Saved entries
---------------
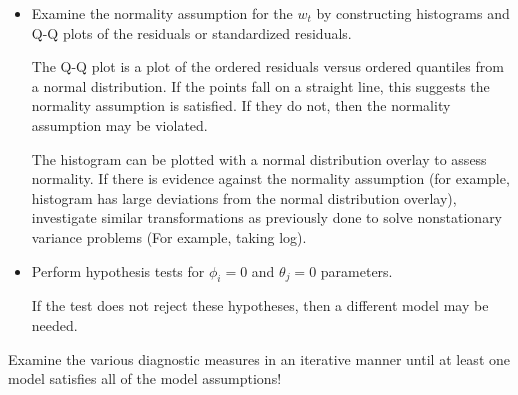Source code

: \documentclass[
]{book}
\theoremstyle{definition}
\theoremstyle{definition}
\theoremstyle{definition}
\theoremstyle{definition}
\theoremstyle{remark}
\begin{document}
\begin{itemize}
\item
  Examine the normality assumption for the \(w_t\) by constructing histograms and Q-Q plots of the residuals or standardized residuals.

  The Q-Q plot is a plot of the ordered residuals versus ordered quantiles from a normal distribution. If the points fall on a straight line, this suggests the normality assumption is satisfied. If they do not, then the normality assumption may be violated.

  The histogram can be plotted with a normal distribution overlay to assess normality. If there is evidence against the normality assumption (for example, histogram has large deviations from the normal distribution overlay), investigate similar transformations as previously done to solve nonstationary variance problems (For example, taking log).
\item
  Perform hypothesis tests for \(\phi_i=0\) and \(\theta_j=0\) parameters.

  If the test does not reject these hypotheses, then a different model may be needed.
\end{itemize}

Examine the various diagnostic measures in an iterative manner until at least one model satisfies all of the model assumptions!
\end{document}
---------------
- What you will do
Keep every word of the lines above unchanged in the copy, and omit the pictures.

- Solution
Source code

: \documentclass[
]{book}
\theoremstyle{definition}
\theoremstyle{definition}
\theoremstyle{definition}
\theoremstyle{definition}
\theoremstyle{remark}
\begin{document}
\begin{itemize}
\item
  Examine the normality assumption for the \(w_t\) by constructing histograms and Q-Q plots of the residuals or standardized residuals.

  The Q-Q plot is a plot of the ordered residuals versus ordered quantiles from a normal distribution. If the points fall on a straight line, this suggests the normality assumption is satisfied. If they do not, then the normality assumption may be violated.

  The histogram can be plotted with a normal distribution overlay to assess normality. If there is evidence against the normality assumption (for example, histogram has large deviations from the normal distribution overlay), investigate similar transformations as previously done to solve nonstationary variance problems (For example, taking log).
\item
  Perform hypothesis tests for \(\phi_i=0\) and \(\theta_j=0\) parameters.

  If the test does not reject these hypotheses, then a different model may be needed.
\end{itemize}

Examine the various diagnostic measures in an iterative manner until at least one model satisfies all of the model assumptions!
\end{document}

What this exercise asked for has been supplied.